Exercise requirements: As you print the data below, keep every line exactly as it is and leave the images behind.

START Records for the exercise

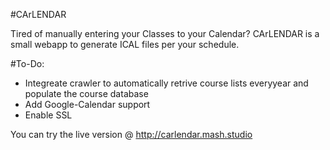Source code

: #CArLENDAR

Tired of manually entering your Classes to your Calendar? CArLENDAR is a small webapp to generate ICAL files per your schedule.

#To-Do:
* Integreate crawler to automatically retrive course lists everyyear and populate the course database
* Add Google-Calendar support
* Enable SSL

You can try the live version @ http://carlendar.mash.studio


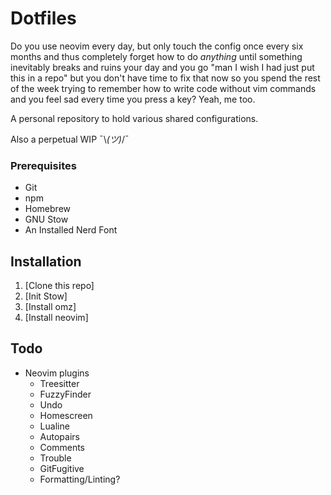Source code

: # Dotfiles

Do you use neovim every day, but only touch the config once every six months and thus completely forget how to do _anything_ until something inevitably breaks and ruins your day and you go "man I wish I had just put this in a repo" but you don't have time to fix that now so you spend the rest of the week trying to remember how to write code without vim commands and you feel sad every time you press a key? Yeah, me too.

A personal repository to hold various shared configurations.

Also a perpetual WIP ¯\\_(ツ)_/¯

### Prerequisites
- Git
- npm
- Homebrew
- GNU Stow
- An Installed Nerd Font

## Installation
1. [Clone this repo]
1. [Init Stow]
1. [Install omz]
1. [Install neovim]

## Todo
- Neovim plugins
  - Treesitter
  - FuzzyFinder
  - Undo
  - Homescreen
  - Lualine
  - Autopairs
  - Comments
  - Trouble
  - GitFugitive
  - Formatting/Linting?
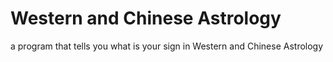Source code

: # Western and Chinese Astrology
 a program that tells you what is your sign in Western and Chinese Astrology
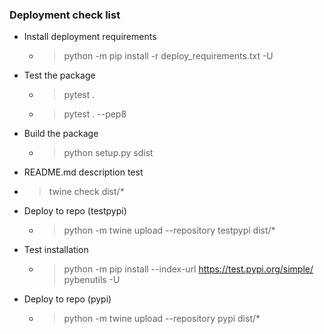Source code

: ### Deployment check list
- Install deployment requirements
  - > python -m pip install -r deploy_requirements.txt -U
- Test the package
  - > pytest .
  - > pytest . --pep8
- Build the package
  - > python setup.py sdist
- README.md description test
 - > twine check dist/*
- Deploy to repo (testpypi)
  - > python -m twine upload --repository testpypi dist/*
- Test installation
  - > python -m pip install --index-url https://test.pypi.org/simple/ pybenutils -U
- Deploy to repo (pypi)
  - > python -m twine upload --repository pypi dist/*

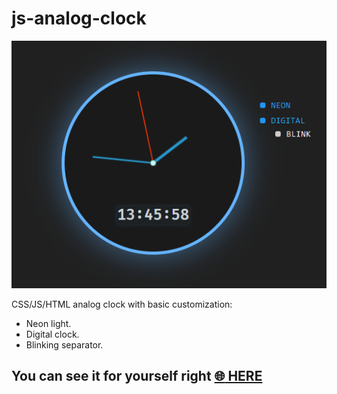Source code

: # js-analog-clock

[![#img](.img/clock.png)](https://warchalowski.pl/pro/js-analog-clock/)

CSS/JS/HTML analog clock with basic customization:

*   Neon light.
*   Digital clock.
*   Blinking separator.

## You can see it for yourself right [:globe_with_meridians: HERE](https://warchalowski.pl/pro/js-analog-clock/)

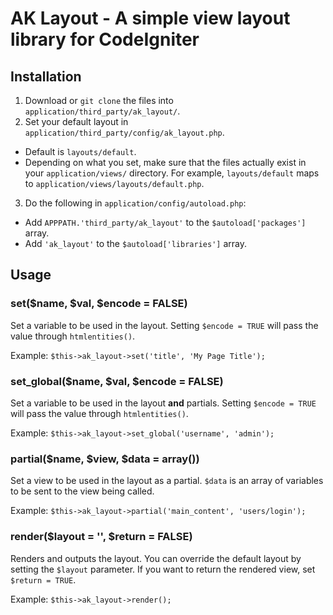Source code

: # AK Layout - A simple view layout library for CodeIgniter

## Installation

1. Download or `git clone` the files into `application/third_party/ak_layout/`.
2. Set your default layout in `application/third_party/config/ak_layout.php`.
  * Default is `layouts/default`.
  * Depending on what you set, make sure that the files actually exist in your `application/views/` directory. For example, `layouts/default` maps to `application/views/layouts/default.php`.
3. Do the following in `application/config/autoload.php`:
  * Add `APPPATH.'third_party/ak_layout'` to the `$autoload['packages']` array.
  * Add `'ak_layout'` to the `$autoload['libraries']` array.

## Usage

### set($name, $val, $encode = FALSE)

Set a variable to be used in the layout. Setting `$encode = TRUE` will pass the value through `htmlentities()`.

Example: `$this->ak_layout->set('title', 'My Page Title');`

### set_global($name, $val, $encode = FALSE)

Set a variable to be used in the layout **and** partials. Setting `$encode = TRUE` will pass the value through `htmlentities()`.

Example: `$this->ak_layout->set_global('username', 'admin');`

### partial($name, $view, $data = array())

Set a view to be used in the layout as a partial. `$data` is an array of variables to be sent to the view being called.

Example: `$this->ak_layout->partial('main_content', 'users/login');`

### render($layout = '', $return = FALSE)

Renders and outputs the layout. You can override the default layout by setting the `$layout` parameter. If you want to return the rendered view, set `$return = TRUE`.

Example: `$this->ak_layout->render();`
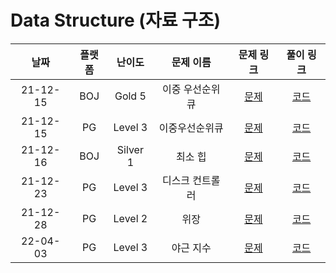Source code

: # Data Structure (자료 구조)

|   날짜   | 플랫폼 |  난이도  |    문제 이름     |                            문제 링크                             |                                    풀이 링크                                    |
| :------: | :----: | :------: | :--------------: | :--------------------------------------------------------------: | :-----------------------------------------------------------------------------: |
| 21-12-15 |  BOJ   |  Gold 5  | 이중 우선순위 큐 |           [문제](https://www.acmicpc.net/problem/7662)           | [코드](https://github.com/LeeMir/Algorithm/blob/main/DataStructure/BOJ-7662.js) |
| 21-12-15 |   PG   | Level 3  |  이중우선순위큐  | [문제](https://programmers.co.kr/learn/courses/30/lessons/42628) | [코드](https://github.com/LeeMir/Algorithm/blob/main/DataStructure/PG-42628.js) |
| 21-12-16 |  BOJ   | Silver 1 |     최소 힙      |           [문제](https://www.acmicpc.net/problem/1927)           | [코드](https://github.com/LeeMir/Algorithm/blob/main/DataStructure/BOJ-1927.js) |
| 21-12-23 |   PG   | Level 3  | 디스크 컨트롤러  | [문제](https://programmers.co.kr/learn/courses/30/lessons/42627) | [코드](https://github.com/LeeMir/Algorithm/blob/main/DataStructure/PG-42627.js) |
| 21-12-28 |   PG   | Level 2  |       위장       | [문제](https://programmers.co.kr/learn/courses/30/lessons/42578) | [코드](https://github.com/LeeMir/Algorithm/blob/main/DataStructure/PG-42578.js) |
| 22-04-03 |   PG   | Level 3  |       야근 지수       | [문제](https://programmers.co.kr/learn/courses/30/lessons/12927) | [코드](https://github.com/LeeMir/Algorithm/blob/main/DataStructure/PG-12927.js) |
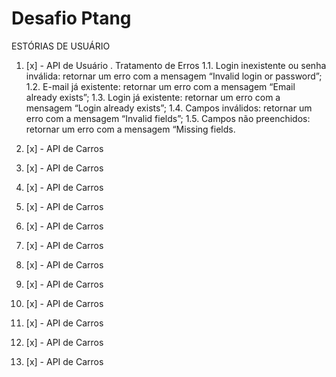 # Desafio Ptang

ESTÓRIAS DE USUÁRIO

1. [x] - API de Usuário
.     Tratamento de Erros
            1.1. Login inexistente ou senha inválida: retornar um erro com a mensagem “Invalid login or password”;
            1.2. E-mail já existente: retornar um erro com a mensagem “Email already exists”;
            1.3. Login já existente: retornar um erro com a mensagem “Login already exists”;
            1.4. Campos inválidos: retornar um erro com a mensagem “Invalid fields”;
            1.5. Campos não preenchidos: retornar um erro com a mensagem “Missing fields.

2. [x] - API de Carros
2. [x] - API de Carros
2. [x] - API de Carros
2. [x] - API de Carros
2. [x] - API de Carros
2. [x] - API de Carros
2. [x] - API de Carros
2. [x] - API de Carros
2. [x] - API de Carros
2. [x] - API de Carros
2. [x] - API de Carros
2. [x] - API de Carros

END Records for the exercise

Task response:
Source code

: #CArLENDAR

Tired of manually entering your Classes to your Calendar? CArLENDAR is a small webapp to generate ICAL files per your schedule.

#To-Do:
* Integreate crawler to automatically retrive course lists everyyear and populate the course database
* Add Google-Calendar support
* Enable SSL

You can try the live version @ http://carlendar.mash.studio


Source code

: # Dotfiles

Do you use neovim every day, but only touch the config once every six months and thus completely forget how to do _anything_ until something inevitably breaks and ruins your day and you go "man I wish I had just put this in a repo" but you don't have time to fix that now so you spend the rest of the week trying to remember how to write code without vim commands and you feel sad every time you press a key? Yeah, me too.

A personal repository to hold various shared configurations.

Also a perpetual WIP ¯\\_(ツ)_/¯

### Prerequisites
- Git
- npm
- Homebrew
- GNU Stow
- An Installed Nerd Font

## Installation
1. [Clone this repo]
1. [Init Stow]
1. [Install omz]
1. [Install neovim]

## Todo
- Neovim plugins
  - Treesitter
  - FuzzyFinder
  - Undo
  - Homescreen
  - Lualine
  - Autopairs
  - Comments
  - Trouble
  - GitFugitive
  - Formatting/Linting?
Source code

: # Western and Chinese Astrology
 a program that tells you what is your sign in Western and Chinese Astrology
Source code

: ### Deployment check list
- Install deployment requirements
  - > python -m pip install -r deploy_requirements.txt -U
- Test the package
  - > pytest .
  - > pytest . --pep8
- Build the package
  - > python setup.py sdist
- README.md description test
 - > twine check dist/*
- Deploy to repo (testpypi)
  - > python -m twine upload --repository testpypi dist/*
- Test installation
  - > python -m pip install --index-url https://test.pypi.org/simple/ pybenutils -U
- Deploy to repo (pypi)
  - > python -m twine upload --repository pypi dist/*

Source code

: # js-analog-clock

[![#img](.img/clock.png)](https://warchalowski.pl/pro/js-analog-clock/)

CSS/JS/HTML analog clock with basic customization:

*   Neon light.
*   Digital clock.
*   Blinking separator.

## You can see it for yourself right [:globe_with_meridians: HERE](https://warchalowski.pl/pro/js-analog-clock/)

Source code

: # AK Layout - A simple view layout library for CodeIgniter

## Installation

1. Download or `git clone` the files into `application/third_party/ak_layout/`.
2. Set your default layout in `application/third_party/config/ak_layout.php`.
  * Default is `layouts/default`.
  * Depending on what you set, make sure that the files actually exist in your `application/views/` directory. For example, `layouts/default` maps to `application/views/layouts/default.php`.
3. Do the following in `application/config/autoload.php`:
  * Add `APPPATH.'third_party/ak_layout'` to the `$autoload['packages']` array.
  * Add `'ak_layout'` to the `$autoload['libraries']` array.

## Usage

### set($name, $val, $encode = FALSE)

Set a variable to be used in the layout. Setting `$encode = TRUE` will pass the value through `htmlentities()`.

Example: `$this->ak_layout->set('title', 'My Page Title');`

### set_global($name, $val, $encode = FALSE)

Set a variable to be used in the layout **and** partials. Setting `$encode = TRUE` will pass the value through `htmlentities()`.

Example: `$this->ak_layout->set_global('username', 'admin');`

### partial($name, $view, $data = array())

Set a view to be used in the layout as a partial. `$data` is an array of variables to be sent to the view being called.

Example: `$this->ak_layout->partial('main_content', 'users/login');`

### render($layout = '', $return = FALSE)

Renders and outputs the layout. You can override the default layout by setting the `$layout` parameter. If you want to return the rendered view, set `$return = TRUE`.

Example: `$this->ak_layout->render();`
Source code

: # Data Structure (자료 구조)

|   날짜   | 플랫폼 |  난이도  |    문제 이름     |                            문제 링크                             |                                    풀이 링크                                    |
| :------: | :----: | :------: | :--------------: | :--------------------------------------------------------------: | :-----------------------------------------------------------------------------: |
| 21-12-15 |  BOJ   |  Gold 5  | 이중 우선순위 큐 |           [문제](https://www.acmicpc.net/problem/7662)           | [코드](https://github.com/LeeMir/Algorithm/blob/main/DataStructure/BOJ-7662.js) |
| 21-12-15 |   PG   | Level 3  |  이중우선순위큐  | [문제](https://programmers.co.kr/learn/courses/30/lessons/42628) | [코드](https://github.com/LeeMir/Algorithm/blob/main/DataStructure/PG-42628.js) |
| 21-12-16 |  BOJ   | Silver 1 |     최소 힙      |           [문제](https://www.acmicpc.net/problem/1927)           | [코드](https://github.com/LeeMir/Algorithm/blob/main/DataStructure/BOJ-1927.js) |
| 21-12-23 |   PG   | Level 3  | 디스크 컨트롤러  | [문제](https://programmers.co.kr/learn/courses/30/lessons/42627) | [코드](https://github.com/LeeMir/Algorithm/blob/main/DataStructure/PG-42627.js) |
| 21-12-28 |   PG   | Level 2  |       위장       | [문제](https://programmers.co.kr/learn/courses/30/lessons/42578) | [코드](https://github.com/LeeMir/Algorithm/blob/main/DataStructure/PG-42578.js) |
| 22-04-03 |   PG   | Level 3  |       야근 지수       | [문제](https://programmers.co.kr/learn/courses/30/lessons/12927) | [코드](https://github.com/LeeMir/Algorithm/blob/main/DataStructure/PG-12927.js) |
 # Desafio Ptang

ESTÓRIAS DE USUÁRIO

1. [x] - API de Usuário
.     Tratamento de Erros
            1.1. Login inexistente ou senha inválida: retornar um erro com a mensagem “Invalid login or password”;
            1.2. E-mail já existente: retornar um erro com a mensagem “Email already exists”;
            1.3. Login já existente: retornar um erro com a mensagem “Login already exists”;
            1.4. Campos inválidos: retornar um erro com a mensagem “Invalid fields”;
            1.5. Campos não preenchidos: retornar um erro com a mensagem “Missing fields.

2. [x] - API de Carros
2. [x] - API de Carros
2. [x] - API de Carros
2. [x] - API de Carros
2. [x] - API de Carros
2. [x] - API de Carros
2. [x] - API de Carros
2. [x] - API de Carros
2. [x] - API de Carros
2. [x] - API de Carros
2. [x] - API de Carros
2. [x] - API de Carros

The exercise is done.